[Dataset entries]
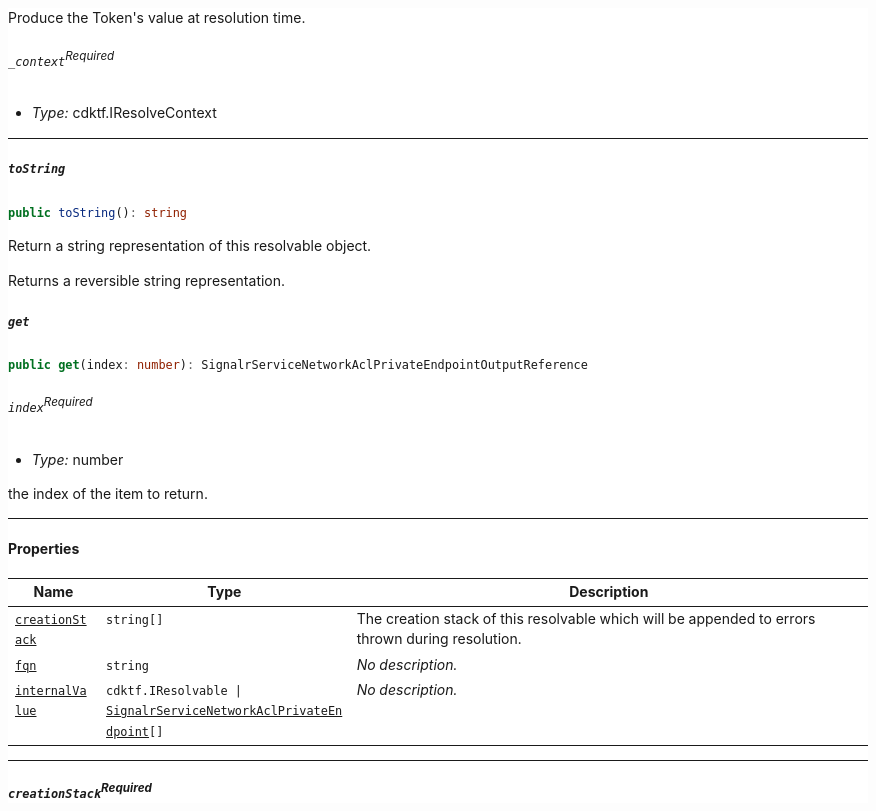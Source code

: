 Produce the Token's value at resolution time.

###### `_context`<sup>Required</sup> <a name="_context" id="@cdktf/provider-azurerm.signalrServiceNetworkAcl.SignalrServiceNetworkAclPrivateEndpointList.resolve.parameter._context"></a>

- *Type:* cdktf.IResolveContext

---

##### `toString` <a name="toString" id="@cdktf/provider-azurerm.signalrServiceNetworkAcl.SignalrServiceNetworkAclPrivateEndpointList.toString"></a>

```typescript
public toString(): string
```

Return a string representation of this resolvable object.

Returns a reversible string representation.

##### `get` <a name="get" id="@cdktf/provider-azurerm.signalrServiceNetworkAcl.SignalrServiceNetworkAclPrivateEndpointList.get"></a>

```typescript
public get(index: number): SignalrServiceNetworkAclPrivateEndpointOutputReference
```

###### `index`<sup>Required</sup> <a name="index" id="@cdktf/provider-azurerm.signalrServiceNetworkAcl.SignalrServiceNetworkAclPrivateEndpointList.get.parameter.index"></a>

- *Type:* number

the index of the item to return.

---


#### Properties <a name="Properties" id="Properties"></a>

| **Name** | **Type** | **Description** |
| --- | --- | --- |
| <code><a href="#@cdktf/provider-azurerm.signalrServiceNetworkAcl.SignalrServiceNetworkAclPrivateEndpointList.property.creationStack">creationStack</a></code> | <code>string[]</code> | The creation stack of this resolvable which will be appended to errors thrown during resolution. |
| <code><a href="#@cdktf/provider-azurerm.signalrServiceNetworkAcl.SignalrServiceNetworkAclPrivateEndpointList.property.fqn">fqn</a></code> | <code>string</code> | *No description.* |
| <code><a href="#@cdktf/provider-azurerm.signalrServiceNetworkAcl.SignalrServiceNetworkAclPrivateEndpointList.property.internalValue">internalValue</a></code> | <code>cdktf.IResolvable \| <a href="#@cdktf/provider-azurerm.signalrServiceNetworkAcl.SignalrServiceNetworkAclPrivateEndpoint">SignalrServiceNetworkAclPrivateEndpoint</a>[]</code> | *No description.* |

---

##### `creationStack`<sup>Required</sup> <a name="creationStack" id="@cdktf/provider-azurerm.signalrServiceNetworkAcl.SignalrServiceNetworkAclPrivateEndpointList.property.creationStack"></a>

= Work instructions =
Going through the records above, count the lines that include the word "creationStack". Give the number alone.

= Result for this task =
2